Reviewed by Chris Patsilelis
Dramatic and dense with fascinating medical information, Mimi Swartz's Ticker will astonish you. Swartz, executive editor of Texas Monthly and coauthor of Power Failure (2003), recounts the 50-year saga of the major developments in the world of cardiac technology.
This book is no highly specialized, academic/medical work à la the New England Journal of Medicine. No. This is a dramatic adventure story on the level of Tom Wolfe's The Right Stuff (1979). The colorful characters here, nearly all renowned surgeons and frequently contentious rivals, are all too human, and beyond, with egos and eccentricities on glaring display.
Swartz is excellent at describing medical procedures in all their vivid peril. As of the 1950s, she says, "heart surgery … would continue to be brutal, coarse, and rudimentary." Once the surgeon began to cut," she writes, "he was essentially flying blind. Just getting to the heart was something of an ordeal. During an operation, a surgeon would break a rib with the retractor, which might cut the heart itself.
Many advances in heart surgery were of almost unbelievable down-home inventions. Frustrated at the difficulty of holding the heart still during operations, one innovative surgeon, Billy Cohn, bought a common metal ladle at a local Stop & Shop and slightly modified it — cutting a little square window in the flat surface — to construct a simple surgical instrument that did the trick.
The author introduces us to the brilliant, thoroughly likable, Oscar "Bud" Frazier of the Texas Heart Institute. A former high school football star and flight surgeon in Vietnam, by 2015 Frazier had spent 55 years at the institute hospital. He roamed the halls in his black cowboy boots, perpetually reading worn paperbacks — Shakespeare, Dickens, Dostoyevsky — as he checked on his patients. Those patients included Dick Cheney, Bono, Olivia de Havilland, and assorted Eastern and European royalty. Frazier was considered perhaps the best cardiac surgeon in the world. And he had long been interested in developing a sustainable artificial heart.

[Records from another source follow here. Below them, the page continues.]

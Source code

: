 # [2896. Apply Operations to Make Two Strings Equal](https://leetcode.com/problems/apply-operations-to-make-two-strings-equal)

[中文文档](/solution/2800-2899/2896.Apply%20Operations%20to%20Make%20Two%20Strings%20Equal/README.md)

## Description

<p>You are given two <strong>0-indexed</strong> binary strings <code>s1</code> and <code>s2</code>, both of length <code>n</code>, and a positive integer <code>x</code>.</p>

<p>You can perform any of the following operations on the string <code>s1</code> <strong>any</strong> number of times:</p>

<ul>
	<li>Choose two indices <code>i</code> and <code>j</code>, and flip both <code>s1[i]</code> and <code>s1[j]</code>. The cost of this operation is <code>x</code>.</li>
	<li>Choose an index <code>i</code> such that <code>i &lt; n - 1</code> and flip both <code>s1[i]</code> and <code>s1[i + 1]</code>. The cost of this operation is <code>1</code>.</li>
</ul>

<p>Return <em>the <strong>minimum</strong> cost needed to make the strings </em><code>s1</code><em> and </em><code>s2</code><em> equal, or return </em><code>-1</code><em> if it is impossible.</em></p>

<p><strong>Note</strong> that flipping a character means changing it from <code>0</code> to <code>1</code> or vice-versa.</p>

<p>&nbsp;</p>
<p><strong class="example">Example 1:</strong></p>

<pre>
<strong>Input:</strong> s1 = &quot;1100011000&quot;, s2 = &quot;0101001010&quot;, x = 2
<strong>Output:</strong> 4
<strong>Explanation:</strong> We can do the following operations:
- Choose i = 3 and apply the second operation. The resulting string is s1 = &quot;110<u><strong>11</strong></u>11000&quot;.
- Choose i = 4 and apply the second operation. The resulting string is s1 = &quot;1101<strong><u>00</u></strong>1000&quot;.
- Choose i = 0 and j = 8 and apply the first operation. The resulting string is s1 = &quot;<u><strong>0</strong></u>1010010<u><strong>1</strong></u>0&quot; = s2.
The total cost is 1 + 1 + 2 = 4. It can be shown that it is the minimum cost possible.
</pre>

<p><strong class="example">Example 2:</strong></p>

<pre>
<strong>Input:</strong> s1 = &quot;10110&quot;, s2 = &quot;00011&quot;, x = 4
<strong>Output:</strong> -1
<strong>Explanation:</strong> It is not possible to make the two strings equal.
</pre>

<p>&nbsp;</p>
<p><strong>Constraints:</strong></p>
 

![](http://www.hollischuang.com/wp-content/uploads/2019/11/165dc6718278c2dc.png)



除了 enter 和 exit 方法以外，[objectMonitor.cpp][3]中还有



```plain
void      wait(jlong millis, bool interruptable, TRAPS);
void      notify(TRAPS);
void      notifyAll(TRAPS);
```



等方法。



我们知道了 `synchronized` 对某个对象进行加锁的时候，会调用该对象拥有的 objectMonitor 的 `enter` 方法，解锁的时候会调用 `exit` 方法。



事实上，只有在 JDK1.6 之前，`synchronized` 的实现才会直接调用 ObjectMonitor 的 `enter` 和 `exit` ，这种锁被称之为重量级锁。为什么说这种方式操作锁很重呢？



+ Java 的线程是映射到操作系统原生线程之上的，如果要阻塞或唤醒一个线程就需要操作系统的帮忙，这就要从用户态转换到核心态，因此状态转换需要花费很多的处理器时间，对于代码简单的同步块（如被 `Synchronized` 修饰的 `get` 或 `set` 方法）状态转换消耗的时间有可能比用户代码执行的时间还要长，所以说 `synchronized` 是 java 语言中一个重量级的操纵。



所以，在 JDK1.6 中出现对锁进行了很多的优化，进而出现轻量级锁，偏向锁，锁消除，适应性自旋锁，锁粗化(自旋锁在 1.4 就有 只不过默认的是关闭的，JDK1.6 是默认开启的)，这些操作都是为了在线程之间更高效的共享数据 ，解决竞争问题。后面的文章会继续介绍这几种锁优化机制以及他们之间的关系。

Swartz acquaints us with the obsessive, driven coronary innovator Michael DeBakey, who, starting in the 1950s, established himself as one of the greatest inventors and surgeons in the field. In the 1950s, he found a way to use a common synthetic fabric, Dacron, as a replacement for the heart's weak blood vessels.
DeBakey ran Baylor University's surgery department when Frazier was a medical student there, and the latter soon discovered that the former was a tyrant. Students were terrified to ask questions for fear of DeBakey's lacerating responses. The author tells us that DeBakey "made experienced residents stand in the corner if they displeased him in the operating room."

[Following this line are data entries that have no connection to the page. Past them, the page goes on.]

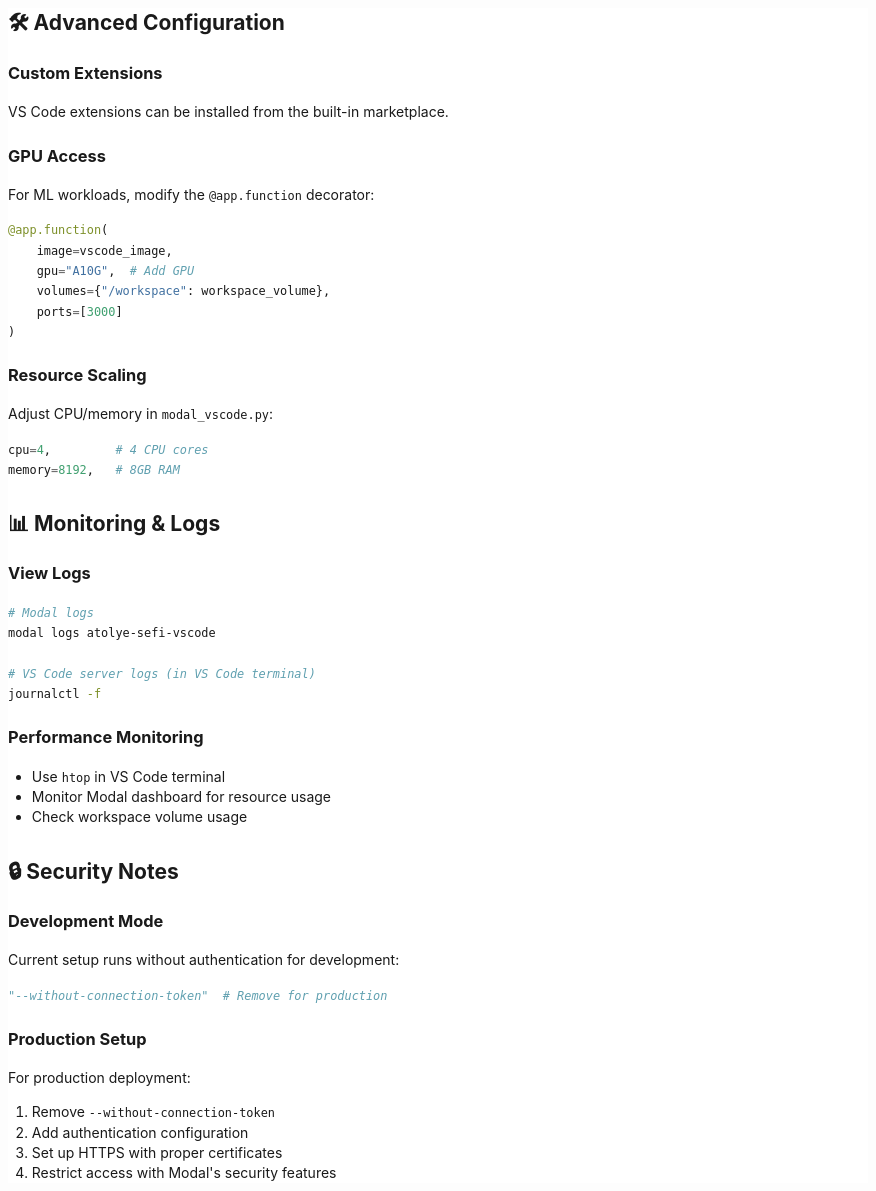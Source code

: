 ## 🛠️ Advanced Configuration

### Custom Extensions
VS Code extensions can be installed from the built-in marketplace.

### GPU Access
For ML workloads, modify the `@app.function` decorator:
```python
@app.function(
    image=vscode_image,
    gpu="A10G",  # Add GPU
    volumes={"/workspace": workspace_volume},
    ports=[3000]
)
```

### Resource Scaling
Adjust CPU/memory in `modal_vscode.py`:
```python
cpu=4,         # 4 CPU cores
memory=8192,   # 8GB RAM
```

## 📊 Monitoring & Logs

### View Logs
```bash
# Modal logs
modal logs atolye-sefi-vscode

# VS Code server logs (in VS Code terminal)
journalctl -f
```

### Performance Monitoring
- Use `htop` in VS Code terminal
- Monitor Modal dashboard for resource usage
- Check workspace volume usage

## 🔒 Security Notes

### Development Mode
Current setup runs without authentication for development:
```python
"--without-connection-token"  # Remove for production
```

### Production Setup
For production deployment:
1. Remove `--without-connection-token`
2. Add authentication configuration
3. Set up HTTPS with proper certificates
4. Restrict access with Modal's security features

Meantime, DeBakey was extending the frontiers of cardiovascular surgery. He developed new heart transplant techniques, a continuous-flow pump for an artificial heart, and also the left-ventricular assist device (LVAD).
One of DeBakey's colleagues was Denton Cooley, a quick-moving risk-taker who "was so handsome," Swartz writes, that he "could make the wives of patients momentarily forget their husbands' dire circumstances." In the operating room, she writes, "he was fast, dexterous, and inventive," and, strangely, "he loved the unexpected disaster." In the 1950s, when Cooley arrived at Baylor, the heart was an organ that was considered off-limits for any reputable surgeon. Surrounding tissue was operated on, such as blood vessels, but not the heart itself. But then Cooley was presented with a patient who had an aneurysm of the aortic arch, "a dangerous weakening of the arterial wall where it curves just above the heart," as Swartz describes it, and a very perilous condition associated with catastrophic surgical failures.

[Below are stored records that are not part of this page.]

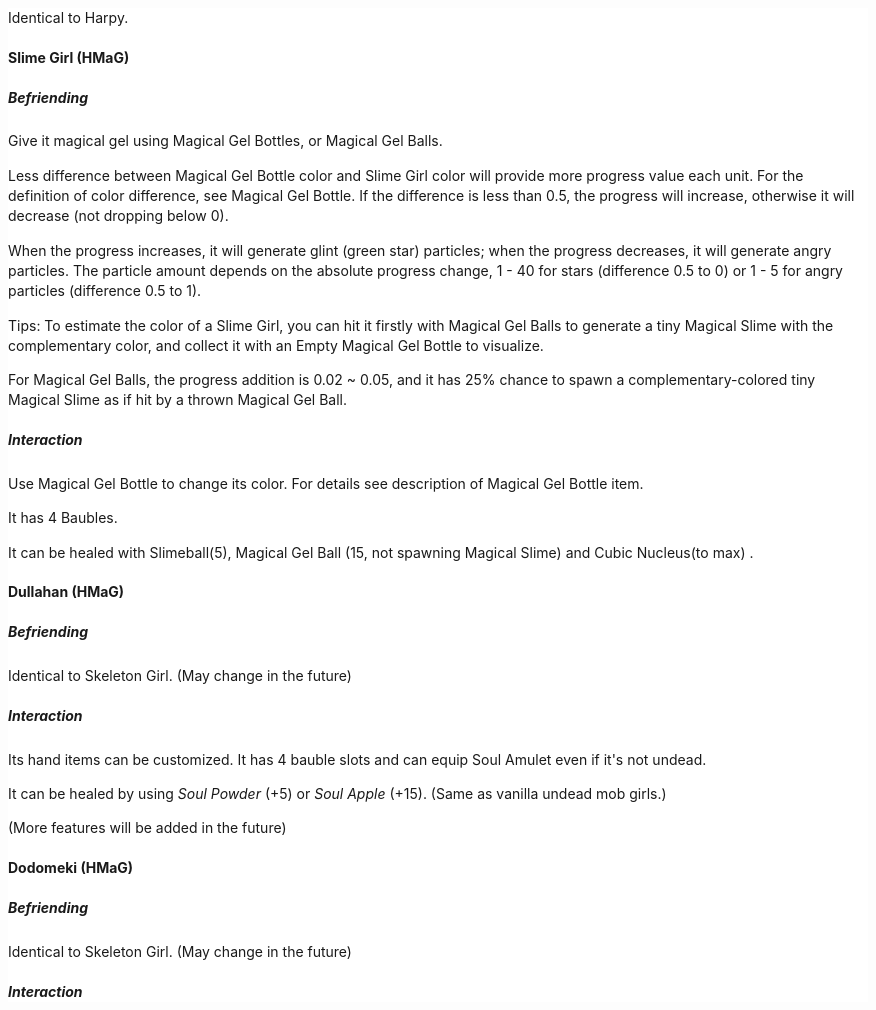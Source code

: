 Identical to Harpy.



#### Slime Girl (HMaG)

##### Befriending

Give it magical gel using Magical Gel Bottles, or Magical Gel Balls.

Less difference between Magical Gel Bottle color and Slime Girl color will provide more progress value each unit. For the definition of color difference, see Magical Gel Bottle. If the difference is less than 0.5, the progress will increase, otherwise it will decrease (not dropping below 0).

When the progress increases, it will generate glint (green star) particles; when the progress decreases, it will generate angry particles. The particle amount depends on the absolute progress change, 1 - 40 for stars (difference 0.5 to 0) or 1 - 5 for angry particles (difference 0.5 to 1). 

Tips: To estimate the color of a Slime Girl, you can hit it firstly with Magical Gel Balls to generate a tiny Magical Slime with the complementary color, and collect it with an Empty Magical Gel Bottle to visualize.

For Magical Gel Balls, the progress addition is 0.02 ~ 0.05, and it has 25% chance to spawn a complementary-colored tiny Magical Slime as if hit by a thrown Magical Gel Ball.

##### Interaction

Use Magical Gel Bottle to change its color. For details see description of Magical Gel Bottle item.

It has 4 Baubles.

It can be healed with Slimeball(5), Magical Gel Ball (15, not spawning Magical Slime) and Cubic Nucleus(to max) .

 

#### Dullahan (HMaG)

##### Befriending

Identical to Skeleton Girl. (May change in the future)

##### Interaction

Its hand items can be customized. It has 4 bauble slots and can equip Soul Amulet even if it's not undead.

It can be healed by using *Soul Powder* (+5) or *Soul Apple* (+15). (Same as vanilla undead mob girls.)

(More features will be added in the future)



#### Dodomeki (HMaG)

##### Befriending

Identical to Skeleton Girl. (May change in the future)

##### Interaction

To prepare for this hazardous operation, Cooley raced across town to a VA hospital, bought a chisel and special mallet, and proceeded to accomplish a groundbreaking aneurysmectomy. His stern, skeptical overseer, Michael DeBakey, was thunderstruck.
Of course, the holy grail of cardiac surgery was, and still is, the creation of a sustainable artificial heart. Many of the aforementioned surgeons had tinkered with the idea; some had placed various models into their patients. No patient lived very long.
In March 2011, Cohn and Frazier fitted two Heart Mate IIs — continuous flow pumps — into the chest of 55-year-old Craig Lewis, who was suffering from amyloidosis, a disease in which fat deposits overwhelm the organs. The surgeons had used individual LVADs to take over for failing ventricles and created a dual pump designed to take over for the whole heart.
The next morning, Craig's wife, Linda, was allowed to listen to her recuperating husband's chest. Swartz recounts that Linda Lewis heard no "thump, thump; just a faint whirring somewhere way down deep inside. She was hearing the sound of the first non-pulsatile artificial heart ever put inside a human." Lewis lived for six weeks with his dual-pump arrangement; he died from his underlying disease and not from failure of the machine. Another man, in the Czech Republic, lived for six months after a similar operation. The astonishing story continues.